Much of this essay is a critique of the work of Reinhold Niebuhr. In the middle of the twentieth century Niebuhr was a force to be reckoned with, being perhaps the most influential theologian to write on the philosophy of history. (William Dray’s widely available textbook Philosophy of History devotes a chapter to Niebuhr.) Hook’s Pragmatism and the Tragic Sense of Life includes another essay critiquing Niebuhr, “The Moral Vision of Reinhold Niebuhr.” This book also includes two essays of particular relevance to the philosophy of history, “Intelligence and Evil in Human History” and “On Historical Understanding.” The latter reads like a review of Popper’s The Poverty of Historicism (which is perhaps how it was originally published), and the essay leads with an epigraph from a different work by Popper, The Open Society and Its Enemies:
“Indeed, it is necessary to recognize as one of the principles of any unprejudiced view of politics that everything is possible in human affairs.”
Of this epigraph Hook wrote:
“…one of the marks of sanity is the realization that not everything can happen in nature.
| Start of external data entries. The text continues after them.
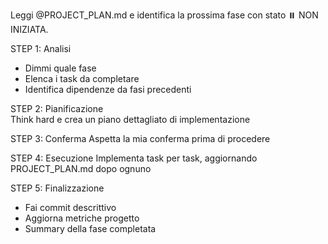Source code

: Leggi @PROJECT_PLAN.md e identifica la prossima fase con stato ⏸️ NON INIZIATA.

STEP 1: Analisi
- Dimmi quale fase
- Elenca i task da completare
- Identifica dipendenze da fasi precedenti

STEP 2: Pianificazione  
Think hard e crea un piano dettagliato di implementazione

STEP 3: Conferma
Aspetta la mia conferma prima di procedere

STEP 4: Esecuzione
Implementa task per task, aggiornando PROJECT_PLAN.md dopo ognuno

STEP 5: Finalizzazione
- Fai commit descrittivo
- Aggiorna metriche progetto
- Summary della fase completata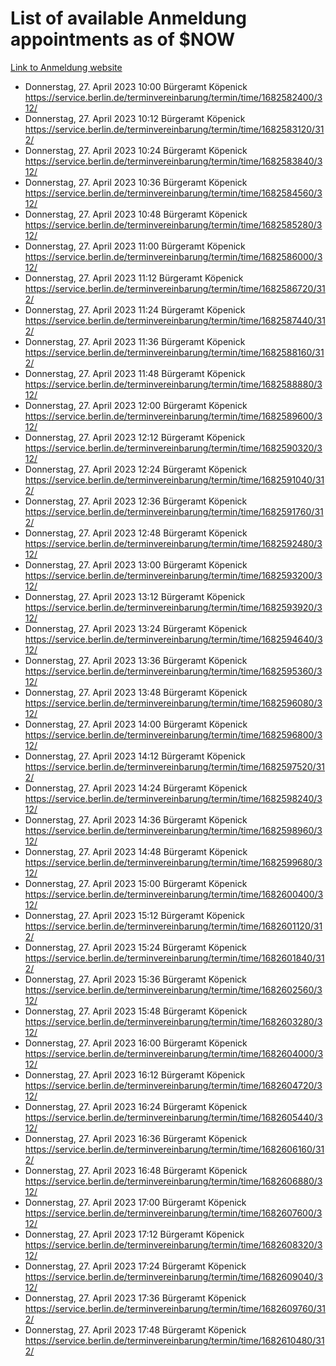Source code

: # List of available Anmeldung appointments as of $NOW
[Link to Anmeldung website](https://service.berlin.de/terminvereinbarung/termin/tag.php?termin=1&anliegen[]=120686&dienstleisterlist=122210,122217,327316,122219,327312,122227,327314,122231,327346,122243,327348,122254,122252,329742,122260,329745,122262,329748,122271,327278,122273,327274,122277,327276,330436,122280,327294,122282,327290,122284,327292,122291,327270,122285,327266,122286,327264,122296,327268,150230,329760,122297,327286,122294,327284,122312,329763,122314,329775,122304,327330,122311,327334,122309,327332,317869,122281,327352,122279,329772,122283,122276,327324,122274,327326,122267,329766,122246,327318,122251,327320,122257,327322,122208,327298,122226,327300&herkunft=http%3A%2F%2Fservice.berlin.de%2Fdienstleistung%2F120686%2F)
- Donnerstag, 27. April 2023 10:00 Bürgeramt Köpenick https://service.berlin.de/terminvereinbarung/termin/time/1682582400/312/
- Donnerstag, 27. April 2023 10:12 Bürgeramt Köpenick https://service.berlin.de/terminvereinbarung/termin/time/1682583120/312/
- Donnerstag, 27. April 2023 10:24 Bürgeramt Köpenick https://service.berlin.de/terminvereinbarung/termin/time/1682583840/312/
- Donnerstag, 27. April 2023 10:36 Bürgeramt Köpenick https://service.berlin.de/terminvereinbarung/termin/time/1682584560/312/
- Donnerstag, 27. April 2023 10:48 Bürgeramt Köpenick https://service.berlin.de/terminvereinbarung/termin/time/1682585280/312/
- Donnerstag, 27. April 2023 11:00 Bürgeramt Köpenick https://service.berlin.de/terminvereinbarung/termin/time/1682586000/312/
- Donnerstag, 27. April 2023 11:12 Bürgeramt Köpenick https://service.berlin.de/terminvereinbarung/termin/time/1682586720/312/
- Donnerstag, 27. April 2023 11:24 Bürgeramt Köpenick https://service.berlin.de/terminvereinbarung/termin/time/1682587440/312/
- Donnerstag, 27. April 2023 11:36 Bürgeramt Köpenick https://service.berlin.de/terminvereinbarung/termin/time/1682588160/312/
- Donnerstag, 27. April 2023 11:48 Bürgeramt Köpenick https://service.berlin.de/terminvereinbarung/termin/time/1682588880/312/
- Donnerstag, 27. April 2023 12:00 Bürgeramt Köpenick https://service.berlin.de/terminvereinbarung/termin/time/1682589600/312/
- Donnerstag, 27. April 2023 12:12 Bürgeramt Köpenick https://service.berlin.de/terminvereinbarung/termin/time/1682590320/312/
- Donnerstag, 27. April 2023 12:24 Bürgeramt Köpenick https://service.berlin.de/terminvereinbarung/termin/time/1682591040/312/
- Donnerstag, 27. April 2023 12:36 Bürgeramt Köpenick https://service.berlin.de/terminvereinbarung/termin/time/1682591760/312/
- Donnerstag, 27. April 2023 12:48 Bürgeramt Köpenick https://service.berlin.de/terminvereinbarung/termin/time/1682592480/312/
- Donnerstag, 27. April 2023 13:00 Bürgeramt Köpenick https://service.berlin.de/terminvereinbarung/termin/time/1682593200/312/
- Donnerstag, 27. April 2023 13:12 Bürgeramt Köpenick https://service.berlin.de/terminvereinbarung/termin/time/1682593920/312/
- Donnerstag, 27. April 2023 13:24 Bürgeramt Köpenick https://service.berlin.de/terminvereinbarung/termin/time/1682594640/312/
- Donnerstag, 27. April 2023 13:36 Bürgeramt Köpenick https://service.berlin.de/terminvereinbarung/termin/time/1682595360/312/
- Donnerstag, 27. April 2023 13:48 Bürgeramt Köpenick https://service.berlin.de/terminvereinbarung/termin/time/1682596080/312/
- Donnerstag, 27. April 2023 14:00 Bürgeramt Köpenick https://service.berlin.de/terminvereinbarung/termin/time/1682596800/312/
- Donnerstag, 27. April 2023 14:12 Bürgeramt Köpenick https://service.berlin.de/terminvereinbarung/termin/time/1682597520/312/
- Donnerstag, 27. April 2023 14:24 Bürgeramt Köpenick https://service.berlin.de/terminvereinbarung/termin/time/1682598240/312/
- Donnerstag, 27. April 2023 14:36 Bürgeramt Köpenick https://service.berlin.de/terminvereinbarung/termin/time/1682598960/312/
- Donnerstag, 27. April 2023 14:48 Bürgeramt Köpenick https://service.berlin.de/terminvereinbarung/termin/time/1682599680/312/
- Donnerstag, 27. April 2023 15:00 Bürgeramt Köpenick https://service.berlin.de/terminvereinbarung/termin/time/1682600400/312/
- Donnerstag, 27. April 2023 15:12 Bürgeramt Köpenick https://service.berlin.de/terminvereinbarung/termin/time/1682601120/312/
- Donnerstag, 27. April 2023 15:24 Bürgeramt Köpenick https://service.berlin.de/terminvereinbarung/termin/time/1682601840/312/
- Donnerstag, 27. April 2023 15:36 Bürgeramt Köpenick https://service.berlin.de/terminvereinbarung/termin/time/1682602560/312/
- Donnerstag, 27. April 2023 15:48 Bürgeramt Köpenick https://service.berlin.de/terminvereinbarung/termin/time/1682603280/312/
- Donnerstag, 27. April 2023 16:00 Bürgeramt Köpenick https://service.berlin.de/terminvereinbarung/termin/time/1682604000/312/
- Donnerstag, 27. April 2023 16:12 Bürgeramt Köpenick https://service.berlin.de/terminvereinbarung/termin/time/1682604720/312/
- Donnerstag, 27. April 2023 16:24 Bürgeramt Köpenick https://service.berlin.de/terminvereinbarung/termin/time/1682605440/312/
- Donnerstag, 27. April 2023 16:36 Bürgeramt Köpenick https://service.berlin.de/terminvereinbarung/termin/time/1682606160/312/
- Donnerstag, 27. April 2023 16:48 Bürgeramt Köpenick https://service.berlin.de/terminvereinbarung/termin/time/1682606880/312/
- Donnerstag, 27. April 2023 17:00 Bürgeramt Köpenick https://service.berlin.de/terminvereinbarung/termin/time/1682607600/312/
- Donnerstag, 27. April 2023 17:12 Bürgeramt Köpenick https://service.berlin.de/terminvereinbarung/termin/time/1682608320/312/
- Donnerstag, 27. April 2023 17:24 Bürgeramt Köpenick https://service.berlin.de/terminvereinbarung/termin/time/1682609040/312/
- Donnerstag, 27. April 2023 17:36 Bürgeramt Köpenick https://service.berlin.de/terminvereinbarung/termin/time/1682609760/312/
- Donnerstag, 27. April 2023 17:48 Bürgeramt Köpenick https://service.berlin.de/terminvereinbarung/termin/time/1682610480/312/
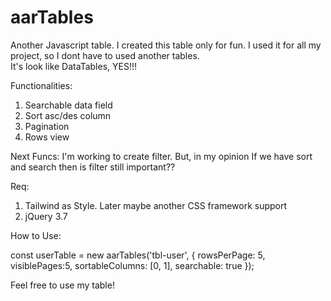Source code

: # aarTables
Another Javascript table. I created this table only for fun. I used it for all my project, so I dont have to used another tables.  
It's look like DataTables, YES!!!

Functionalities:
1. Searchable data field
2. Sort asc/des column
3. Pagination
4. Rows view

Next Funcs:
I'm working to create filter. But, in my opinion If we have sort and search then is filter still important??

Req:
1. Tailwind as Style. Later maybe another CSS framework support
2. jQuery 3.7

How to Use:

const userTable = new aarTables('tbl-user', { 
        rowsPerPage: 5, 
        visiblePages:5,
        sortableColumns: [0, 1], 
        searchable: true
});
    
Feel free to use my table!
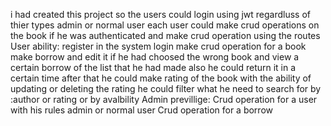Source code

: i had created this project so the users could login using jwt regardluss of thier types admin or normal user 
each user could make crud operations on the book if he was authenticated and make crud operation using the routes 
User ability:
register in the system
login 
make crud operation for a book
make borrow and edit it if he had choosed the wrong book and view a certain borrow of the list that he had made also he could return it in a certain time
after that he could make rating of the book with the ability of updating or deleting the rating 
he could filter what he need to search for by :author or rating or by avalbility 
Admin previllige:
Crud operation for a user with his rules admin or normal user 
Crud operation for a borrow 
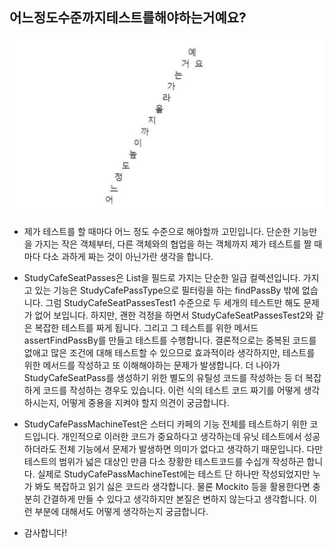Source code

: ## 어느정도수준까지테스트를해야하는거예요?
![img.png](img.png)
- 제가 테스트를 할 때마다 어느 정도 수준으로 해야할까 고민입니다. 단순한 기능만을 가지는 작은 객체부터, 다른 객체와의 협업을 하는 객체까지 제가 테스트를 짤 때마다 다소 과하게 짜는 것이 아닌가란 생각을 합니다.

- StudyCafeSeatPasses은 List<StudyCafeSeatPass>을 필드로 가지는 단순한 일급 컬렉션입니다. 가지고 있는 기능은 StudyCafePassType으로 필터링을 하는 findPassBy 밖에 없습니다. 그럼 StudyCafeSeatPassesTest1 수준으로 두 세개의 테스트만 해도 문제가 없어 보입니다. 하지만, 괜한 걱정을 하면서 StudyCafeSeatPassesTest2와 같은 복잡한 테스트를 짜게 됩니다. 그리고 그 테스트를 위한 메서드 assertFindPassBy를 만들고 테스트를 수행합니다. 결론적으로는 중복된 코드를 없애고 많은 조건에 대해 테스트할 수 있으므로 효과적이라 생각하지만, 테스트를 위한 메서드를 작성하고 또 이해해야하는 문제가 발생합니다. 더 나아가 StudyCafeSeatPass를 생성하기 위한 별도의 유틸성 코드를 작성하는 등 더 복잡하게 코드를 작성하는 경우도 있습니다. 이런 식의 테스트 코드 짜기를 어떻게 생각하시는지, 어떻게 중용을 지켜야 할지 의견이 궁금합니다. 

- StudyCafePassMachineTest은 스터디 카페의 기능 전체를 테스트하기 위한 코드입니다. 개인적으로 이러한 코드가 중요하다고 생각하는데 유닛 테스트에서 성공하더라도 전체 기능에서 문제가 발생하면 의미가 없다고 생각하기 때문입니다. 다만 테스트의 범위가 넓은 대상인 만큼 다소 장황한 테스트코드를 수십개 작성하곤 합니다. 실제로 StudyCafePassMachineTest에는 테스트 단 하나만 작성되었지만 누가 봐도 복잡하고 읽기 싫은 코드라 생각합니다. 물론 Mockito 등을 활용한다면 충분히 간결하게 만들 수 있다고 생각하지만 본질은 변하지 않는다고 생각합니다. 이런 부분에 대해서도 어떻게 생각하는지 궁금합니다.

- 감사합니다! 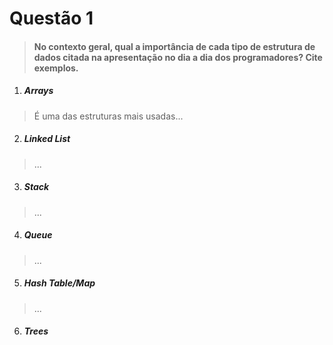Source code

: # Questão 1

> #### No contexto geral, qual a importância de cada tipo de estrutura de dados citada na apresentação no dia a dia dos programadores? Cite exemplos.

1. ##### Arrays

> É uma das estruturas mais usadas... 

2. ##### Linked List

> ... 

3. ##### Stack

> ...

4. ##### Queue

> ...

5. ##### Hash Table/Map

> ...

6. ##### Trees




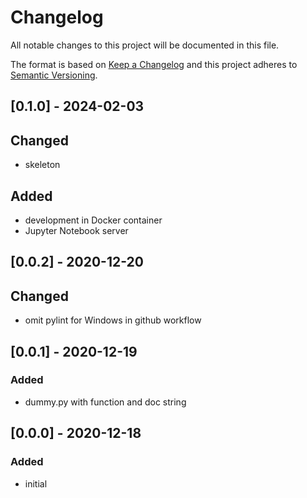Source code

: # Changelog
All notable changes to this project will be documented in this file.

The format is based on [Keep a Changelog](http://keepachangelog.com/en/1.0.0/)
and this project adheres to [Semantic Versioning](http://semver.org/spec/v2.0.0.html).

## [0.1.0] - 2024-02-03
## Changed
- skeleton
## Added
- development in Docker container
- Jupyter Notebook server

## [0.0.2] - 2020-12-20
## Changed
- omit pylint for Windows in github workflow

## [0.0.1] - 2020-12-19
### Added
- dummy.py with function and doc string

## [0.0.0] - 2020-12-18
### Added
- initial
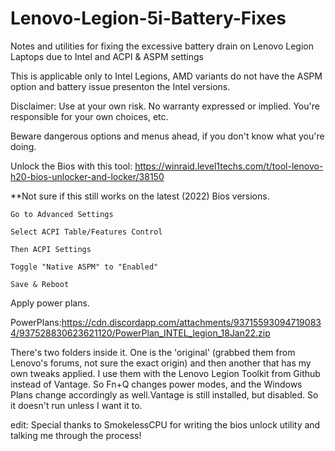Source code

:# Lenovo-Legion-5i-Battery-Fixes
Notes and utilities for fixing the excessive battery drain on Lenovo Legion Laptops due to Intel and ACPI &amp; ASPM settings


 This is applicable only to Intel Legions, AMD variants do not have the ASPM option and battery issue presenton the Intel versions.

Disclaimer: Use at your own risk. No warranty expressed or implied. You're responsible for your own choices, etc.

Beware dangerous options and menus ahead, if you don't know what you're doing.

Unlock the Bios with this tool: https://winraid.level1techs.com/t/tool-lenovo-h20-bios-unlocker-and-locker/38150

**Not sure if this still works on the latest (2022) Bios versions.

    Go to Advanced Settings

    Select ACPI Table/Features Control

    Then ACPI Settings

    Toggle "Native ASPM" to "Enabled"

    Save & Reboot

Apply power plans.

PowerPlans:https://cdn.discordapp.com/attachments/937155930947190834/937528830623621120/PowerPlan_INTEL_legion_18Jan22.zip

There's two folders inside it. One is the 'original' (grabbed them from Lenovo's forums, not sure the exact origin) and then another that has my own tweaks applied. I use them with the Lenovo Legion Toolkit from Github instead of Vantage. So Fn+Q changes power modes, and the Windows Plans change accordingly as well.Vantage is still installed, but disabled. So it doesn't run unless I want it to.

edit: Special thanks to SmokelessCPU for writing the bios unlock utility and talking me through the process!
Wishes cannot be ridden like horses and pious thoughts cannot turn away flying missiles. If it is false that everything can happen in nature, it is also false that everything can happen in human affairs because all human affairs depend upon regularities in natural affairs. We must therefore conclude it is one of the principles of any sane view of politics to disbelieve that everything is possible in human affairs. And Popper himself in his less splenetic moods must agree with this. For otherwise everything he says about the desirability and practicability of piecemeal social engineering is nonsense.”
One can read in Hook’s engagements with Popper and Niebuhr his forthright approach to problems in the philosophy of history that touch on practical issues of the day in which everyone feels they have a certain stake. In this sense, Hook’s philosophy of history is what I have previously called a practical philosophy of history.